Отныне, мы становились счастливыми обладателями нескольких горстей перловки, стольких же объёмов гречки, риса и вермишели, большой железной банки с томатной пастой, нескольких пачек грузинского чая, двух десятков небольших картофелин, килограммовой пачки соли и целого мешка лука. Всего этого богатства нам должно было хватить, максимум на пару дней, да и то, если сильно экономить, нам же предстояло продержаться дней 10. Мы озадаченно посмотрели на Вову, всё ещё ожидающего от нас благодарности.

   А где сахар? – недобро спросил Олег, и в воздухе отчётливо запахло грозой.

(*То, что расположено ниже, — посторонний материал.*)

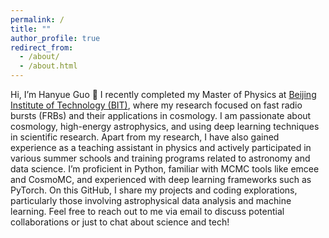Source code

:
 ```yaml
---
permalink: /
title: ""
author_profile: true
redirect_from: 
  - /about/
  - /about.html
---
```

Hi, I’m Hanyue Guo 👋
I recently completed my Master of Physics at [Beijing Institute of Technology (BIT)](https://english.bit.edu.cn/), where my research focused on fast radio bursts (FRBs) and their applications in cosmology. I am passionate about cosmology, high-energy astrophysics, and using deep learning techniques in scientific research.
Apart from my research, I have also gained experience as a teaching assistant in physics and actively participated in various summer schools and training programs related to astronomy and data science.
I’m proficient in Python, familiar with MCMC tools like emcee and CosmoMC, and experienced with deep learning frameworks such as PyTorch. On this GitHub, I share my projects and coding explorations, particularly those involving astrophysical data analysis and machine learning.
Feel free to reach out to me via email to discuss potential collaborations or just to chat about science and tech!
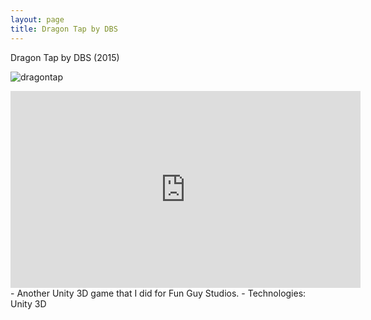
 ```yaml
---
layout: page
title: Dragon Tap by DBS
---
```


Dragon Tap by DBS (2015)

![dragontap](../images/dragontap.png)
<iframe width="560" height="315" src="https://www.youtube.com/embed/kYPw20RNyX8" title="YouTube video player" frameborder="0" allow="accelerometer; autoplay; clipboard-write; encrypted-media; gyroscope; picture-in-picture" allowfullscreen></iframe>
- Another Unity 3D game that I did for Fun Guy Studios.
- Technologies: Unity 3D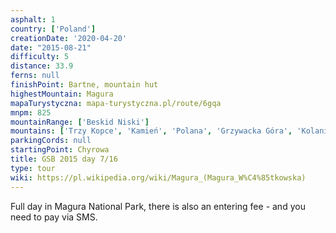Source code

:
 ```yaml
---
asphalt: 1
country: ['Poland']
creationDate: '2020-04-20'
date: "2015-08-21"
difficulty: 5
distance: 33.9
ferns: null
finishPoint: Bartne, mountain hut
highestMountain: Magura
mapaTurystyczna: mapa-turystyczna.pl/route/6gqa
mnpm: 825
mountainRange: ['Beskid Niski']
mountains: ['Trzy Kopce', 'Kamień', 'Polana', 'Grzywacka Góra', 'Kolanin']
parkingCords: null
startingPoint: Chyrowa
title: GSB 2015 day 7/16
type: tour
wiki: https://pl.wikipedia.org/wiki/Magura_(Magura_W%C4%85tkowska)
---
```


Full day in Magura National Park, there is also an entering fee - and you need to pay via SMS.
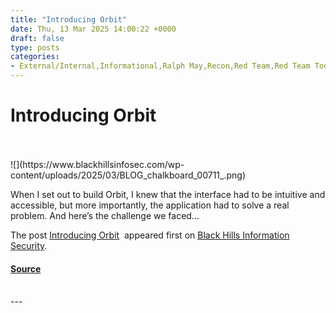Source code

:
 ```yaml
---
title: "Introducing Orbit"
date: Thu, 13 Mar 2025 14:00:22 +0000
draft: false
type: posts
categories: 
- External/Internal,Informational,Ralph May,Recon,Red Team,Red Team Tools,CPT,External Attack Surface,Nuclei,Orbit,Scanning
---
```

# Introducing Orbit

<br/>

<br/>
![](https://www.blackhillsinfosec.com/wp-content/uploads/2025/03/BLOG_chalkboard_00711_.png)

When I set out to build Orbit, I knew that the interface had to be intuitive and accessible, but more importantly, the application had to solve a real problem. And here’s the challenge we faced...

The post [Introducing Orbit](https://www.blackhillsinfosec.com/introducing-orbit/)  appeared first on [Black Hills Information Security](https://www.blackhillsinfosec.com).

#### [Source](https://www.blackhillsinfosec.com/introducing-orbit/)

<br/>
---
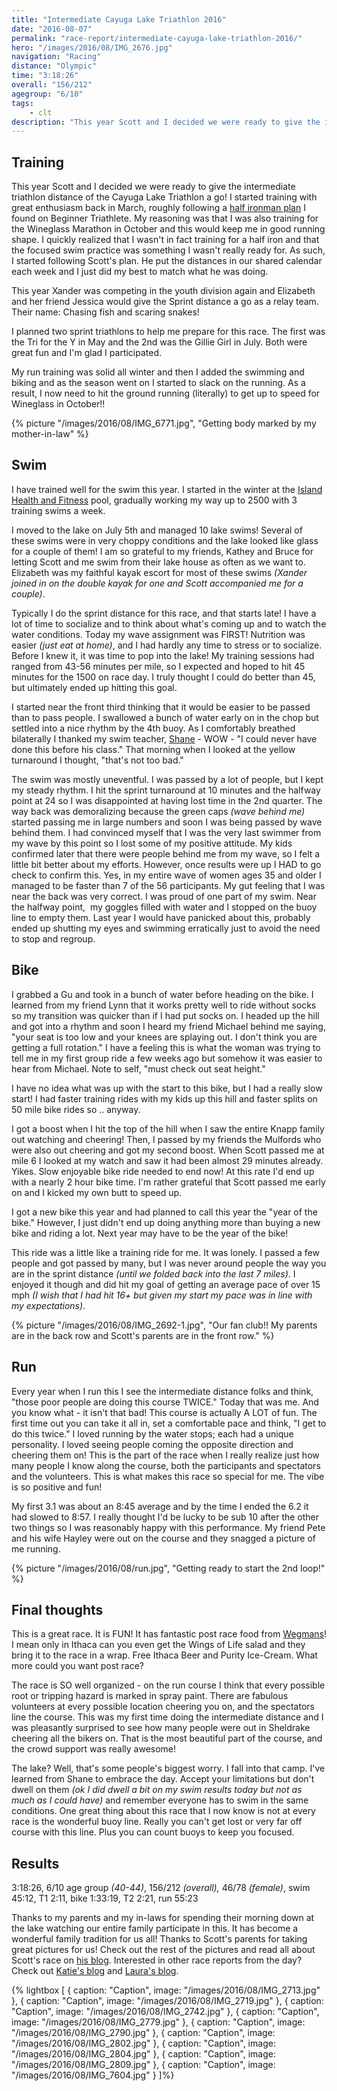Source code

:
 ```yaml
---
title: "Intermediate Cayuga Lake Triathlon 2016"
date: "2016-08-07"
permalink: "race-report/intermediate-cayuga-lake-triathlon-2016/"
hero: "/images/2016/08/IMG_2676.jpg"
navigation: "Racing"
distance: "Olympic"
time: "3:18:26"
overall: "156/212"
agegroup: "6/10"
tags:
    - clt
description: "This year Scott and I decided we were ready to give the intermediate triathlon distance of the Cayuga Lake Triathlon a go! I started training with great enthusiasm back in March, roughly following a half ironman plan."
---
```


## Training

This year Scott and I decided we were ready to give the intermediate triathlon distance of the Cayuga Lake Triathlon a go! I started training with great enthusiasm back in March, roughly following a [half ironman plan](http://www.beginnertriathlete.com/discussion/training/training-plans-view.asp?planid=16&memberlevel=1) I found on Beginner Triathlete. My reasoning was that I was also training for the Wineglass Marathon in October and this would keep me in good running shape. I quickly realized that I wasn't in fact training for a half iron and that the focused swim practice was something I wasn't really ready for. As such, I started following Scott's plan. He put the distances in our shared calendar each week and I just did my best to match what he was doing.

This year Xander was competing in the youth division again and Elizabeth and her friend Jessica would give the Sprint distance a go as a relay team. Their name: Chasing fish and scaring snakes!

I planned two sprint triathlons to help me prepare for this race. The first was the Tri for the Y in May and the 2nd was the Gillie Girl in July. Both were great fun and I'm glad I participated.

My run training was solid all winter and then I added the swimming and biking and as the season went on I started to slack on the running. As a result, I now need to hit the ground running (literally) to get up to speed for Wineglass in October!!

{% picture "/images/2016/08/IMG_6771.jpg", "Getting body marked by my mother-in-law" %}

## Swim

I have trained well for the swim this year. I started in the winter at the [Island Health and Fitness](http://www.islandhealthfitness.com/) pool, gradually working my way up to 2500 with 3 training swims a week.

I moved to the lake on July 5th and managed 10 lake swims! Several of these swims were in very choppy conditions and the lake looked like glass for a couple of them! I am so grateful to my friends, Kathey and Bruce for letting Scott and me swim from their lake house as often as we want to. Elizabeth was my faithful kayak escort for most of these swims _(Xander joined in on the double kayak for one and Scott accompanied me for a couple)_.

Typically I do the sprint distance for this race, and that starts late! I have a lot of time to socialize and to think about what's coming up and to watch the water conditions. Today my wave assignment was FIRST! Nutrition was easier _(just eat at home)_, and I had hardly any time to stress or to socialize. Before I knew it, it was time to pop into the lake! My training sessions had ranged from 43-56 minutes per mile, so I expected and hoped to hit 45 minutes for the 1500 on race day. I truly thought I could do better than 45, but ultimately ended up hitting this goal.

I started near the front third thinking that it would be easier to be passed than to pass people. I swallowed a bunch of water early on in the chop but settled into a nice rhythm by the 4th buoy. As I comfortably breathed bilaterally I thanked my swim teacher, [Shane](https://kaizen-durance.com/) - WOW - "I could never have done this before his class." That morning when I looked at the yellow turnaround I thought, "that's not too bad."

The swim was mostly uneventful. I was passed by a lot of people, but I kept my steady rhythm. I hit the sprint turnaround at 10 minutes and the halfway point at 24 so I was disappointed at having lost time in the 2nd quarter. The way back was demoralizing because the green caps _(wave behind me)_ started passing me in large numbers and soon I was being passed by wave behind them. I had convinced myself that I was the very last swimmer from my wave by this point so I lost some of my positive attitude. My kids confirmed later that there were people behind me from my wave, so I felt a little bit better about my efforts. However, once results were up I HAD to go check to confirm this. Yes, in my entire wave of women ages 35 and older I managed to be faster than 7 of the 56 participants. My gut feeling that I was near the back was very correct. I was proud of one part of my swim. Near the halfway point,  my goggles filled with water and I stopped on the buoy line to empty them. Last year I would have panicked about this, probably ended up shutting my eyes and swimming erratically just to avoid the need to stop and regroup.

## Bike

I grabbed a Gu and took in a bunch of water before heading on the bike. I learned from my friend Lynn that it works pretty well to ride without socks so my transition was quicker than if I had put socks on. I headed up the hill and got into a rhythm and soon I heard my friend Michael behind me saying, "your seat is too low and your knees are splaying out. I don't think you are getting a full rotation." I have a feeling this is what the woman was trying to tell me in my first group ride a few weeks ago but somehow it was easier to hear from Michael. Note to self, "must check out seat height."

I have no idea what was up with the start to this bike, but I had a really slow start! I had faster training rides with my kids up this hill and faster splits on 50 mile bike rides so .. anyway.

I got a boost when I hit the top of the hill when I saw the entire Knapp family out watching and cheering! Then, I passed by my friends the Mulfords who were also out cheering and got my second boost. When Scott passed me at mile 6 I looked at my watch and saw it had been almost 29 minutes already. Yikes. Slow enjoyable bike ride needed to end now! At this rate I'd end up with a nearly 2 hour bike time. I'm rather grateful that Scott passed me early on and I kicked my own butt to speed up.

I got a new bike this year and had planned to call this year the "year of the bike." However, I just didn't end up doing anything more than buying a new bike and riding a lot. Next year may have to be the year of the bike!

This ride was a little like a training ride for me. It was lonely. I passed a few people and got passed by many, but I was never around people the way you are in the sprint distance _(until we folded back into the last 7 miles)_. I enjoyed it though and did hit my goal of getting an average pace of over 15 mph _(I wish that I had hit 16+ but given my start my pace was in line with my expectations)_.

{% picture "/images/2016/08/IMG_2692-1.jpg", "Our fan club!! My parents are in the back row and Scott's parents are in the front row." %}

## Run

Every year when I run this I see the intermediate distance folks and think, "those poor people are doing this course TWICE." Today that was me. And you know what - it isn't that bad! This course is actually A LOT of fun. The first time out you can take it all in, set a comfortable pace and think, "I get to do this twice." I loved running by the water stops; each had a unique personality. I loved seeing people coming the opposite direction and cheering them on! This is the part of the race when I really realize just how many people I know along the course, both the participants and spectators and the volunteers. This is what makes this race so special for me. The vibe is so positive and fun!

My first 3.1 was about an 8:45 average and by the time I ended the 6.2 it had slowed to 8:57. I really thought I'd be lucky to be sub 10 after the other two things so I was reasonably happy with this performance. My friend Pete and his wife Hayley were out on the course and they snagged a picture of me running.

{% picture "/images/2016/08/run.jpg", "Getting ready to start the 2nd loop!" %}

## Final thoughts

This is a great race. It is FUN! It has fantastic post race food from [Wegmans](http://www.wegmans.com/webapp/wcs/stores/servlet/HomepageView?storeId=10052&catalogId=10002&langId=-1&clear=true)! I mean only in Ithaca can you even get the Wings of Life salad and they bring it to the race in a wrap. Free Ithaca Beer and Purity Ice-Cream. What more could you want post race?

The race is SO well organized - on the run course I think that every possible root or tripping hazard is marked in spray paint. There are fabulous volunteers at every possible location cheering you on, and the spectators line the course. This was my first time doing the intermediate distance and I was pleasantly surprised to see how many people were out in Sheldrake cheering all the bikers on. That is the most beautiful part of the course, and the crowd support was really awesome!

The lake? Well, that's some people's biggest worry. I fall into that camp. I've learned from Shane to embrace the day. Accept your limitations but don't dwell on them _(ok I did dwell a bit on my swim results today but not as much as I could have)_ and remember everyone has to swim in the same conditions. One great thing about this race that I now know is not at every race is the wonderful buoy line. Really you can't get lost or very far off course with this line. Plus you can count buoys to keep you focused.

## Results

3:18:26, 6/10 age group _(40-44)_, 156/212 _(overall),_ 46/78 _(female)_, swim 45:12, T1 2:11, bike 1:33:19, T2 2:21, run 55:23

Thanks to my parents and my in-laws for spending their morning down at the lake watching our entire family participate in this. It has become a wonderful family tradition for us all! Thanks to Scott's parents for taking great pictures for us! Check out the rest of the pictures and read all about Scott's race on [his blog](https://scottpdawson.com/cayuga-lake-triathlon-2016-olympic-distance/). Interested in other race reports from the day? Check out [Katie's blog](http://www.katie.camp/race-report-cayuga-lake-triathlon-2016) and [Laura's blog](https://lauravoorhees.wordpress.com/cayuga-lake-triathlon-olympic-distance/).

{% lightbox [
    { caption: "Caption", image: "/images/2016/08/IMG_2713.jpg" },
    { caption: "Caption", image: "/images/2016/08/IMG_2719.jpg" },
    { caption: "Caption", image: "/images/2016/08/IMG_2742.jpg" },
    { caption: "Caption", image: "/images/2016/08/IMG_2779.jpg" },
    { caption: "Caption", image: "/images/2016/08/IMG_2790.jpg" },
    { caption: "Caption", image: "/images/2016/08/IMG_2802.jpg" },
    { caption: "Caption", image: "/images/2016/08/IMG_2804.jpg" },
    { caption: "Caption", image: "/images/2016/08/IMG_2809.jpg" },
    { caption: "Caption", image: "/images/2016/08/IMG_7604.jpg" }
]%}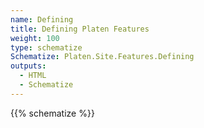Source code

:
 ```yaml
---
name: Defining
title: Defining Platen Features
weight: 100
type: schematize
Schematize: Platen.Site.Features.Defining
outputs:
  - HTML
  - Schematize
---
```


{{% schematize %}}
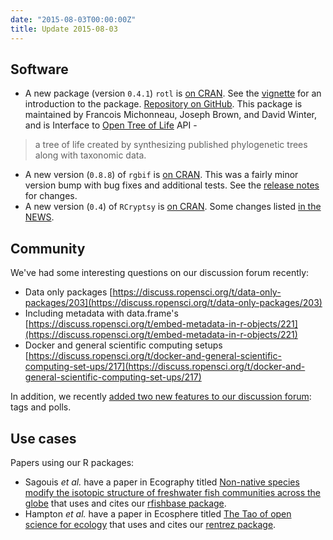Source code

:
 ```yaml
---
date: "2015-08-03T00:00:00Z"
title: Update 2015-08-03
---
```


## Software

* A new package (version `0.4.1`) `rotl` is [on CRAN](http://cran.rstudio.com/web/packages/rotl/). See the [vignette](https://cran.rstudio.com/web/packages/rotl/vignettes/how-to-use-rotl.html) for an introduction to the package. [Repository on GitHub](https://github.com/ropensci/rotl). This package is maintained by Francois Michonneau, Joseph Brown, and David Winter, and is Interface to [Open Tree of Life](http://opentreeoflife.org/) API - 

> a tree of life created by synthesizing published phylogenetic trees along with taxonomic data.

* A new version (`0.8.8`) of `rgbif` is [on CRAN](http://cran.rstudio.com/web/packages/rgbif/). This was a fairly minor version bump with bug fixes and additional tests. See the [release notes](https://github.com/ropensci/rgbif/releases/tag/v0.8.8) for changes.
* A new version (`0.4`) of `RCryptsy` is [on CRAN](http://cran.rstudio.com/web/packages/RCryptsy/). Some changes listed [in the NEWS](https://github.com/ropensci/RCryptsy/blob/master/NEWS).

## Community

We've had some interesting questions on our discussion forum recently:

* Data only packages [https://discuss.ropensci.org/t/data-only-packages/203](https://discuss.ropensci.org/t/data-only-packages/203)
* Including metadata with data.frame's [https://discuss.ropensci.org/t/embed-metadata-in-r-objects/221](https://discuss.ropensci.org/t/embed-metadata-in-r-objects/221)
* Docker and general scientific computing setups [https://discuss.ropensci.org/t/docker-and-general-scientific-computing-set-ups/217](https://discuss.ropensci.org/t/docker-and-general-scientific-computing-set-ups/217)

In addition, we recently [added two new features to our discussion forum](https://discuss.ropensci.org/t/new-features-on-this-forum/222): tags and polls. 

## Use cases

Papers using our R packages:

* Sagouis _et al._ have a paper in Ecography titled [Non-native species modify the isotopic structure of freshwater fish communities across the globe][fishbasems] that uses and cites our [rfishbase package][rfish].
* Hampton _et al._ have a paper in Ecosphere titled [The Tao of open science for ecology][tao] that uses and cites our [rentrez package][rentrez].

[fishbasems]: http://onlinelibrary.wiley.com/doi/10.1111/ecog.01348/abstract
[rfish]: https://github.com/ropensci/rfishbase
[tao]: http://www.esajournals.org/doi/full/10.1890/ES14-00402.1
[rentrez]: https://github.com/ropensci/rentrez
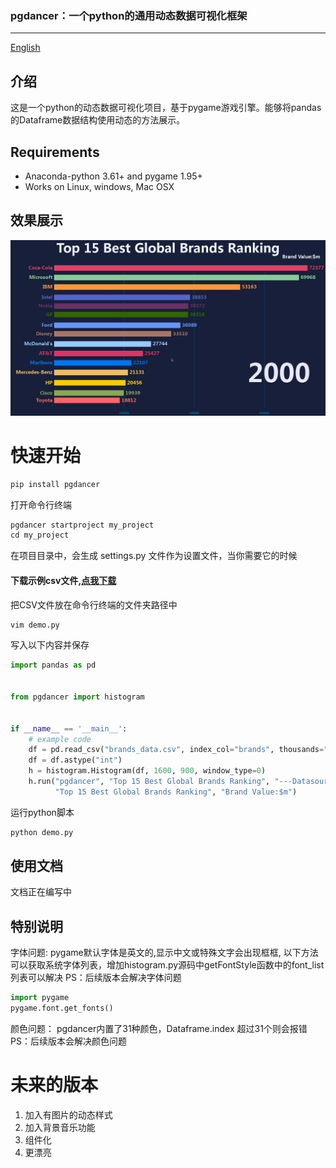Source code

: ### pgdancer：一个python的通用动态数据可视化框架
-----

[English](readme-en.md)


## 介绍
这是一个python的动态数据可视化项目，基于pygame游戏引擎。能够将pandas的Dataframe数据结构使用动态的方法展示。

## Requirements
* Anaconda-python 3.61+ and pygame 1.95+
* Works on Linux, windows, Mac OSX

## 效果展示

![image](docs/images/demo.gif)

# 快速开始

```python
pip install pgdancer
```

打开命令行终端

```python
pgdancer startproject my_project
cd my_project
```

在项目目录中，会生成 settings.py 文件作为设置文件，当你需要它的时候
#### 下载示例csv文件,[点我下载](examples/brands_data.csv)
把CSV文件放在命令行终端的文件夹路径中

```python
vim demo.py
```

写入以下内容并保存

```python
import pandas as pd


from pgdancer import histogram


if __name__ == '__main__':
    # example code
    df = pd.read_csv("brands_data.csv", index_col="brands", thousands=",").fillna(0)
    df = df.astype("int")
    h = histogram.Histogram(df, 1600, 900, window_type=0)
    h.run("pgdancer", "Top 15 Best Global Brands Ranking", "---Datasource:https://www.interbrand.com", \
          "Top 15 Best Global Brands Ranking", "Brand Value:$m")

```

运行python脚本
```python
python demo.py
```

## 使用文档
文档正在编写中

## 特别说明
字体问题: pygame默认字体是英文的,显示中文或特殊文字会出现框框,
以下方法可以获取系统字体列表，增加histogram.py源码中getFontStyle函数中的font_list列表可以解决
PS：后续版本会解决字体问题
```python
import pygame
pygame.font.get_fonts()
```
颜色问题：
pgdancer内置了31种颜色，Dataframe.index 超过31个则会报错
PS：后续版本会解决颜色问题

# 未来的版本
1. 加入有图片的动态样式
2. 加入背景音乐功能
3. 组件化
4. 更漂亮
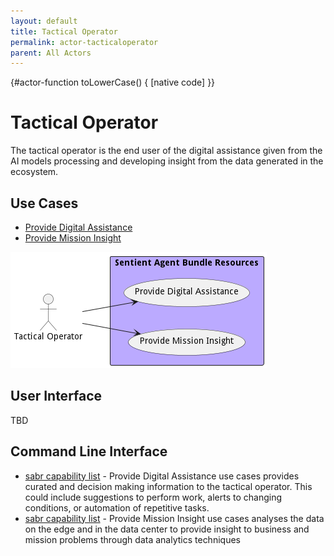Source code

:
 ```yaml
---
layout: default
title: Tactical Operator
permalink: actor-tacticaloperator
parent: All Actors
---
```


{#actor-function toLowerCase() { [native code] }}

# Tactical Operator

The tactical operator is the end user of the digital assistance given from the AI models processing and developing insight from the data generated in the ecosystem.



## Use Cases

* [Provide Digital Assistance](usecase-ProvideDigitalAssistance)
* [Provide Mission Insight](usecase-ProvideMissionInsight)


![Use Case Diagram](./UseCase.png)

## User Interface
TBD

## Command Line Interface
* [ sabr capability list](action--sabr-capability-list) - Provide Digital Assistance use cases provides curated and decision making information to the tactical operator. This could include suggestions to perform work, alerts to changing conditions, or automation of repetitive tasks.
* [ sabr capability list](action--sabr-capability-list) - Provide Mission Insight use cases analyses the data on the edge and in the data center to provide insight to business and mission problems through data analytics techniques

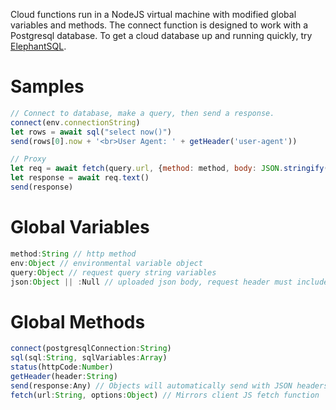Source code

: Cloud functions run in a NodeJS virtual machine with modified global variables and methods. The connect function is designed to work with a Postgresql database.
To get a cloud database up and running quickly, try [ElephantSQL](https://elephantsql.com).

# Samples
```js
// Connect to database, make a query, then send a response.
connect(env.connectionString)
let rows = await sql("select now()")
send(rows[0].now + '<br>User Agent: ' + getHeader('user-agent'))

// Proxy
let req = await fetch(query.url, {method: method, body: JSON.stringify(json)})
let response = await req.text()
send(response)
```
# Global Variables
```js
method:String // http method
env:Object // environmental variable object
query:Object // request query string variables
json:Object || :Null // uploaded json body, request header must include header: {'Content-Type': 'application/json'}
```
# Global Methods
```js
connect(postgresqlConnection:String)
sql(sql:String, sqlVariables:Array)
status(httpCode:Number)
getHeader(header:String)
send(response:Any) // Objects will automatically send with JSON headers
fetch(url:String, options:Object) // Mirrors client JS fetch function
```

   Ох, забыл совсем,   Вова хлопнул себя по лбу и достал из кармана небольшой бумажный пакетик, чуть больше тех, которыми наш доблестный Аэрофлот балует своих пассажиров,   Вот он.
Я, кажется, первым осознал масштабы бедствия, и внимательно рассматривал Вову, размышляя о том, как квалифицирует Уголовный Кодекс убийство альпинистской кошкой, и найдут ли судьи в данном случае смягчающие обстоятельства?
   И это всё?   судя по голосу, мысли Олега не так уж сильно отличались от моих.
   А где тушёнка, сгущёнка, шоколад?   подал голос Лёха,   Что мы жрать наверху будем?
   Не ругайтесь, мальчики,   негромко пропела Лиля своим ангельским голоском,   Вова просто шутит. Правда, Вова?
   Ага, шутит,   мрачно согласился я, прихватывая кошку поудобнее,   Он же у нас известный шутник.
   Да, какие, на хрен, шутки?,   взревел Олег, большой любитель вкусно покушать,   Где продукты? Или ты предлагаешь нам тебя на мясо пустить?
   Я ослятину не ем,   быстро сориентировался Лёха,   Мне бы свининки лучше. Или говядинки.
Лицо Вовы озарилось улыбкой человека, в отношении которого, наконец-то, восторжествовала справедливость. Он встал с мешка, и, поднатужившись, плюхнул его возле Лёхи.
   Что это?,   Лёшка заглянул и отпрянул, брезгливо поморщившись.
   Говядинка твоя любимая,   Вовина улыбка стала ещё шире,   Целых 30 кило!
Он аккуратно разложил на травке пустые мешки и вытряхнул на них несколько здоровенных кусков, напоминавших останки какого-то животного, причём, не факт, что коровы.
   Ты на какой помойке это подобрал?,   мне показалось, что Олег всё чаще поглядывает в сторону, где, среди груды снаряжения лежат наши ледорубы.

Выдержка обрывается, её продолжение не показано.